Instrumentaliteit en rechtsbescherming
Foqué en ’t Hart schreven over instrumentaliteit en rechtsbescherming als twee zijden van dezelfde medaille. Maar we zouden ze ook als gewichten in de weegschaal van justitie kunnen zien: Steeds moet worden gewogen of de inzet van opsporingsbevoegdheden volgens de regelen der kunst is geschied en zo niet, of daar in de strafzaak enig gevolg aan verbonden moet worden. Zogezegd moet in dat verband steeds bezien worden wat zwaarder weegt; de rechtsbescherming van het individu, of de belangen van opsporing en vervolging.
Deze week kwam naar buiten dat het OM in het onderzoek naar Inez Weski het verschoningsrecht – een voor de rechtsbescherming zeer belangrijk beginsel – op zijn zachts gezegd met voeten zou hebben getreden door verschoningsgerechtigde informatie te delen met de zaaksofficier. Het OM is overigens al in slepende procedures verwikkeld door grove schendingen van het verschoningsrecht in een andere zaak.
Het OM zelf stelt overigens in een reactie het verschoningsrecht in de zaak Weski niet te hebben geschonden. Interessanter is echter nog dat het OM in dat persbericht opmerkt het belang van eerbiediging van het verschoningsrecht te onderschrijven ‘maar dient tevens te waken voor misbruik hiervan en voor onverantwoorde vertragingen in het opsporingsonderzoek’.
Politieke tendens
Waar een VVD-kamerlid zich diezelfde dag wel druk maakte over het feit dat Willem Holleeder buiten de EBI was geweest om een zware hartoperatie te ondergaan, maakt de politiek zich over die mogelijk grove schending van rechtstatelijke beginselen niet druk. Dat is niet verwonderlijk, want politiek gezien hangt de wegenschaal al geruime tijd op volledige rek naar de instrumentele kant van het recht; rechtsbescherming is als hinderlijke ballast zoveel mogelijk van de andere schaal afgeworpen (zie ook deze column van mijn hand).
Die politieke tendens vindt zijn weerslag in de praktijk. Niet alleen door wetsvoorstellen waarbij de instrumentele functie voorop staat en de rechtsbescherming volledig naar de achtergrond verdwijnt, maar ook in de toepassing van bevoegdheden of zelfs het optreden zonder – met rechtswaarborgen omgeven – bevoegdheden.
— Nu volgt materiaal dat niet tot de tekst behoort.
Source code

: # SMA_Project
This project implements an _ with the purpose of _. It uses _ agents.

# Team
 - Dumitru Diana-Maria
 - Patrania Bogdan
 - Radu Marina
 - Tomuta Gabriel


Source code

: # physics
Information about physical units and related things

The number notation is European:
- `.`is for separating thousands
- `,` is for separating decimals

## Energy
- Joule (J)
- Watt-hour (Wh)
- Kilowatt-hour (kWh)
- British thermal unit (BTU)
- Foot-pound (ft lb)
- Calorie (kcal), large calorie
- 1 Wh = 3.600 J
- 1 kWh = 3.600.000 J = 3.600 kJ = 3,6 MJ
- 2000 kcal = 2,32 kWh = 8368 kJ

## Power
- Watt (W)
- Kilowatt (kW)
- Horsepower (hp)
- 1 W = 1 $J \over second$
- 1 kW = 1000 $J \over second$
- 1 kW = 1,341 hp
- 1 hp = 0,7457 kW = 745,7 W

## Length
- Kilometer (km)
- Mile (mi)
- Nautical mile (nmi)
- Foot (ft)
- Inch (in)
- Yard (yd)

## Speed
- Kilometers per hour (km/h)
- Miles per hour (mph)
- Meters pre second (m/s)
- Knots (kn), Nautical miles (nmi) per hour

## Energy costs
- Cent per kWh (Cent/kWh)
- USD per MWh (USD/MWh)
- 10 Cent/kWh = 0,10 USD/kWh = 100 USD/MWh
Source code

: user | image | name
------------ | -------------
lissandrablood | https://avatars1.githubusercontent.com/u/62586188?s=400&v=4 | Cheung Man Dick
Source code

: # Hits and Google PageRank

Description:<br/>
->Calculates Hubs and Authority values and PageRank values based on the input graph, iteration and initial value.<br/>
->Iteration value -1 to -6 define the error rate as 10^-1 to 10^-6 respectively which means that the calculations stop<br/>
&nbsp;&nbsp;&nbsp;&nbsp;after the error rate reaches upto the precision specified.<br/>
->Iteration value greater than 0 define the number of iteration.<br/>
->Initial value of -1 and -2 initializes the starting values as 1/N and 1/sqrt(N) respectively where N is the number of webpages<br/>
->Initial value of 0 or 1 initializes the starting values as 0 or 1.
Dat zien we in zaken waarin servers zijn gekraakt om bij berichten te komen, in zaken die er zijn geweest over zogenaamde dynamische verkeerscontroles, over het binnentreden van woningen op magere verdenkingen, et cetera.
Arresten Hoge Raad
Ik meen dat de wijze waarop het OM met het verschoningsrecht omgaat, ook perfect in dat rijtje past. Vooral ook door die ‘maar’ in het persbericht, en door bij die ‘maar’ te benoemen dat kennelijk vertragingen een reden vormen om het verschoningsrecht dus niet te eerbiedigen. Bij uitstek een voorbeeld van de instrumentele benadering van het strafrecht.
Sinds het lamentabele hulpofficier-arrest sanctioneert de Hoge Raad vormverzuimen niet of nauwelijks meer. De Hoge Raad merkt daar op dat sprake is van een weging tussen de belangen van een verdachte enerzijds, en de zwaarwegende belangen aan de kant van de staat anderzijds.
Dit uitgangspunt is in een arrest uit 2020 nog eens herhaald. Ook daar benadrukt de Hoge Raad dat het gaat om een afweging van belangen; de belangen gemoeid met vervolging en berechting van strafbare feiten enerzijds, en de belangen die verband houden met de bevordering van een normconform verloop van het voorbereidend onderzoek en de handhaving van grondrechten anderzijds. De Hoge Raad merkt hierbij op dat vanwege die eerstgenoemde belangen, waar mogelijk moet worden volstaan met het minst verstrekkende rechtsgevolg.
Balans opgeschoven
Het nadeel van een weegschaal, vooral eentje die vastgehouden moet worden, is dat je de balans kunt verschuiven. Houdt de hand een beetje schuin, en ondanks veel meer gewicht aan een zijde, lijkt de boel toch in evenwicht. Daarbij is ook nog een nadeel dat het gewicht in deze specifieke weegschaal subjectief is. En daar zit mijns inziens een deel van het probleem.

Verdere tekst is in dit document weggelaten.